Give back each line of the material that contains the word "life".

══ DATA LISTING

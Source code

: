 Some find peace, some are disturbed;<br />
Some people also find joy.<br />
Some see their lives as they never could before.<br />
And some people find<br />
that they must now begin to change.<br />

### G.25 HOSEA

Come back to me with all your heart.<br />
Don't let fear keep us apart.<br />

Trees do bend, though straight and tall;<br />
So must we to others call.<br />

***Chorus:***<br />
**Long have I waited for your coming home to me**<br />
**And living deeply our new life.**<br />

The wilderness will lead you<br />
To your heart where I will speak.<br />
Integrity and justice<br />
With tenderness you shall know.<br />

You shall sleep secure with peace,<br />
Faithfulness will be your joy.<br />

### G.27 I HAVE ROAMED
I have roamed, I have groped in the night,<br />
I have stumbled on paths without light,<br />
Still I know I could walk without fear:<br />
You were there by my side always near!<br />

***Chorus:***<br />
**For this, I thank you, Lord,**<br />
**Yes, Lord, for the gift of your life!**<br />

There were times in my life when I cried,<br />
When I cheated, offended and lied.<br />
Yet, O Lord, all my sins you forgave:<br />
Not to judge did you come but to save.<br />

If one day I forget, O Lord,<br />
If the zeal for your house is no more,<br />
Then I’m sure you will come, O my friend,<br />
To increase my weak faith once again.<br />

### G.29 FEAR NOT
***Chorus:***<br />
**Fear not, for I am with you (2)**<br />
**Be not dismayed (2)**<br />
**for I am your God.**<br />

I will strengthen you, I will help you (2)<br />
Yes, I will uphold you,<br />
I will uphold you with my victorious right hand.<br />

════

- EXERCISE SOLUTION
**And living deeply our new life.**<br />
**Yes, Lord, for the gift of your life!**<br />
There were times in my life when I cried,<br />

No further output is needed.